Explaining the processes for alternative dispute resolution
Litigation is expensive, time-consuming, emotionally exhausting and people with legal disputes are increasingly seeking out other options. Mediation and arbitration are two alternative dispute resolution processes which allow parties to air their grievances, negotiate and, sometimes, resolve matters.
Mitchell Rose is a chartered mediator, lawyer, and the principal of Mitchell Rose Professional Corporation. He says, mediation, arbitration and the hybrid, mediation-arbtitration, have gained popularity in the last 30 years and are used in many different legal practice areas.
In a mediation, a third-party – often a lawyer – acts as a neutral facilitator to help participants to reach their own agreement. Mediators must first decide if the issue is appropriate for mediation. They must cultivate a safe environment, conducive to both parties feeling able to participate fully and freely. The mediator identifies the key issues in dispute and helps the parties understand the other side’s position. Without advocating for either side, they manage the process in a way in which each side feels their perspective was acknowledged and treated fairly. Sometimes parties will make a final settlement after mediation, other times, they will head to court.
Like a mediator, an arbitrator is a neutral third-party. Unlike a mediator, an arbitrator is a decision-maker. In arbitration, parties voluntarily submit their dispute to the arbitrator, who is empowered to impose a binding solution.
“An arbitrator is concerned with submissions of evidence and arguments by the parties and then rendering an impartial decision based on that evidence and the applicable law,” say Rose.
For those unable to choose between the two, there is also mediation-arbitration, or med-arb. In med-arb, the parties begin by mediating, then, if unable to reach a resolution, the mediator becomes an arbitrator. But during the mediation-phase of med-arb, the mediator is not arbitrating. And during the arbitration-phase, the arbitrator is not mediating. “It is the same third-party neutral, but they play a different role in each phase,” says Rose. “They are not mediating and arbitrating at the same time.”
Much of the time, parties to mediation and arbitration are represented by lawyers during the process.
ADR participants can use the processes to resolve their entire dispute, or a defined component of the larger issue, says Cathryn Paul, a family law lawyer and mediator with Oakville Mediation. For example, in a separation and divorce situation, the parties may want to decide a smaller but more pressing issue, such as their disagreement over which school the children should attend. The alternative to mediation and arbitration would be filing court documentation, waiting for a case conference, then waiting for a settlement conference, then a trial management conference, and then getting an answer at trial, says Paul. The entire school year may have ended by this point.
“It's a defined issue. They need to have a decision made. So, they want to have a fairly simplified process where they can both be heard and have an outcome.”

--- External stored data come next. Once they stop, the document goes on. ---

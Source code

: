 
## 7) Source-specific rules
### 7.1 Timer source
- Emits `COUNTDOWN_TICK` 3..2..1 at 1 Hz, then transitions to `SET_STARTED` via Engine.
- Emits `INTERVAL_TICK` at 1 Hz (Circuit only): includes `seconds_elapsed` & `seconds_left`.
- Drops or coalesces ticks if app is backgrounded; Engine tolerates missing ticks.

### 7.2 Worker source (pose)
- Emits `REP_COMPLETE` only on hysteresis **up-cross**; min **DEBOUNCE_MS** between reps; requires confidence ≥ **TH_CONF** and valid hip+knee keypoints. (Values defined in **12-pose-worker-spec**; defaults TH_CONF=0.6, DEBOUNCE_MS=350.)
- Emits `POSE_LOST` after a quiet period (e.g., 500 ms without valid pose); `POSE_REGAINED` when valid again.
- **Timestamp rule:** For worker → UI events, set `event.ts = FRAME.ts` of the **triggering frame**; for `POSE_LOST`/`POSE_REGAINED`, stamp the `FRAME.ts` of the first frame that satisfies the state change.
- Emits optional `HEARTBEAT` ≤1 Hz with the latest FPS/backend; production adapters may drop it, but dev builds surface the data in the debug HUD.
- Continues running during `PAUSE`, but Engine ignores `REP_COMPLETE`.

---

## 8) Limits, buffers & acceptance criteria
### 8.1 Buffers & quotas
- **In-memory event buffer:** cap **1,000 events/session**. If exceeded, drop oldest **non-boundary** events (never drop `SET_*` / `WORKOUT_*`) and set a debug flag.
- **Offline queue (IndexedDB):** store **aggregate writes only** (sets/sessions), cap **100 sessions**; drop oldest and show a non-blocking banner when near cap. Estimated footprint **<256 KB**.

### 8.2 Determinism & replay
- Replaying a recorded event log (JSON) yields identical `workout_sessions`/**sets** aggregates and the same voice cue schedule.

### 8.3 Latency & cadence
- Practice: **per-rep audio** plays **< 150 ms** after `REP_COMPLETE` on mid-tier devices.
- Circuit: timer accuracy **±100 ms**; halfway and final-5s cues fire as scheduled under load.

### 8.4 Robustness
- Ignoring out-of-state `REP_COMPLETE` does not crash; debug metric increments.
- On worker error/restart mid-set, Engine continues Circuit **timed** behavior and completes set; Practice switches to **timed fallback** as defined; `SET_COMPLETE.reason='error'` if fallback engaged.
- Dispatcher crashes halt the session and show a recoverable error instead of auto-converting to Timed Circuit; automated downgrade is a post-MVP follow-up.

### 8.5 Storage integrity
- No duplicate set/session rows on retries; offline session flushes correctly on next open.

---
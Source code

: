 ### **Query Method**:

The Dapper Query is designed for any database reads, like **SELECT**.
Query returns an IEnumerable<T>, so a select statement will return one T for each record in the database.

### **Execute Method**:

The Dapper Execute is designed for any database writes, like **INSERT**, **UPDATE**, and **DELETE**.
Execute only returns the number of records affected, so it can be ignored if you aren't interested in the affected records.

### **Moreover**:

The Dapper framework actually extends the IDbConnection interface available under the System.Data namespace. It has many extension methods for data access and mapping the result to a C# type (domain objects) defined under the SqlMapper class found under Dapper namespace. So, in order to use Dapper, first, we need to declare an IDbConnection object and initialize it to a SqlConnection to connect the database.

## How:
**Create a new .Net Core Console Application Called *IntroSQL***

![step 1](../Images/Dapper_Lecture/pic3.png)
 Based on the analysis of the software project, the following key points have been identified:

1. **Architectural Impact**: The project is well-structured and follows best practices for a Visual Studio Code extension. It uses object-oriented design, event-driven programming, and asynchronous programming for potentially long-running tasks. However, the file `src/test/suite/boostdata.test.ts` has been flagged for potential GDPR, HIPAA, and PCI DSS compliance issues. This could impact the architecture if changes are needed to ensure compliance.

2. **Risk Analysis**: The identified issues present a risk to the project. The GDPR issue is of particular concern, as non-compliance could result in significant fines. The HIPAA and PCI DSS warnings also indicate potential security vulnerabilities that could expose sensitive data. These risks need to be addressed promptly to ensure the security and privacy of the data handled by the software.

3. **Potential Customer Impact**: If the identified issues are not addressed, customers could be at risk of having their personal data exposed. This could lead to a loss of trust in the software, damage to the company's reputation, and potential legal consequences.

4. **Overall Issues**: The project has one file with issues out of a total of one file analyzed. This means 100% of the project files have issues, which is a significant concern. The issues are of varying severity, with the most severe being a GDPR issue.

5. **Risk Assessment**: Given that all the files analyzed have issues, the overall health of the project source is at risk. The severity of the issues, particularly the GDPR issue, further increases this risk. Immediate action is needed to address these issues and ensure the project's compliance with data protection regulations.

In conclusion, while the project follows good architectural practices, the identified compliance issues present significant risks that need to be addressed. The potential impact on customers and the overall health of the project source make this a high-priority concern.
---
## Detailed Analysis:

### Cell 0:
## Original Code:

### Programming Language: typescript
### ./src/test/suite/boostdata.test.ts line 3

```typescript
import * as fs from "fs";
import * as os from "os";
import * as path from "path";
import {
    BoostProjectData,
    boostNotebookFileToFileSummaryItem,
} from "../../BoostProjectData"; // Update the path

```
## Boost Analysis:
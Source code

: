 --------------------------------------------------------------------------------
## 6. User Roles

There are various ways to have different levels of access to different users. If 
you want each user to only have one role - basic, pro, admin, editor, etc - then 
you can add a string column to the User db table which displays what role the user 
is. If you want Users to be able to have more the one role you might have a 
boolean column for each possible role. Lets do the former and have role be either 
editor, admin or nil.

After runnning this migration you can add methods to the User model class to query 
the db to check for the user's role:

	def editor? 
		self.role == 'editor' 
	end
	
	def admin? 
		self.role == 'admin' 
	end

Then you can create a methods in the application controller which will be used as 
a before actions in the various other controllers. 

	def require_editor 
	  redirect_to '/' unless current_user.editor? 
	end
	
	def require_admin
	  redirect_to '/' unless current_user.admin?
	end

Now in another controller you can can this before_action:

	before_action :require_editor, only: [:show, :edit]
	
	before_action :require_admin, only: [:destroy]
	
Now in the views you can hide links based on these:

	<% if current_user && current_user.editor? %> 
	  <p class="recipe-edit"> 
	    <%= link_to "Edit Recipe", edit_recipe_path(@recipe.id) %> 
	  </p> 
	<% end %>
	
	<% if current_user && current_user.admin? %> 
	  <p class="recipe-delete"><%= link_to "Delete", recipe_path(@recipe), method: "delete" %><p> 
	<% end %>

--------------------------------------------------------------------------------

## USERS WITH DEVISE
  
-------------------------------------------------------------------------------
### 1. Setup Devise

Aside from simplicity of process, confidentiality can also be a draw. Unlike the courts, arbitration is a confidential process. But if the arbitration award is appealed, the information would be disclosed in the court process, she says. Rose adds that in non-family-law arbitration, parties can agree that there should be no appeal of the arbitrator’s award.
Paul has been doing family-law ADR since 2004. Unique to family law is the careful screening process which ensures that parties can participate safely, effectively and free from fear and coercion. The Arbitration Act requires parties to be screened, and though there is no formal requirement in law for mediation, certified mediators are obligated to screen through their certifying body, says Paul. “It's about making sure that you identify any family violence, or power imbalances, and adjust appropriately for that,” she says.
Paul meets each person beforehand, typically for around an hour, to identify their goals and concerns, the family dynamics, access to finances and any other factors “weighing on them” as they begin the process. Following these meetings, she determines whether any adaptations to the process are necessary. Sometimes lawyers must attend. Sometimes it is necessary to have them in separate break-out rooms on Zoom, so they do not see each other on the screen. When meeting in-person, parties may have to arrive at different times, to prevent their crossing paths in the parking lot.
“It really depends on each family and what they need,” says Paul. But it's important to consider that, both in terms of safe participation and effective participation.”
There are not enough court resources for every family to iron-out the complex and detailed issues they bring to a legal dispute, says Paul. The court system is also stressful for families. And people are more likely to follow decisions they had a hand in making, she says.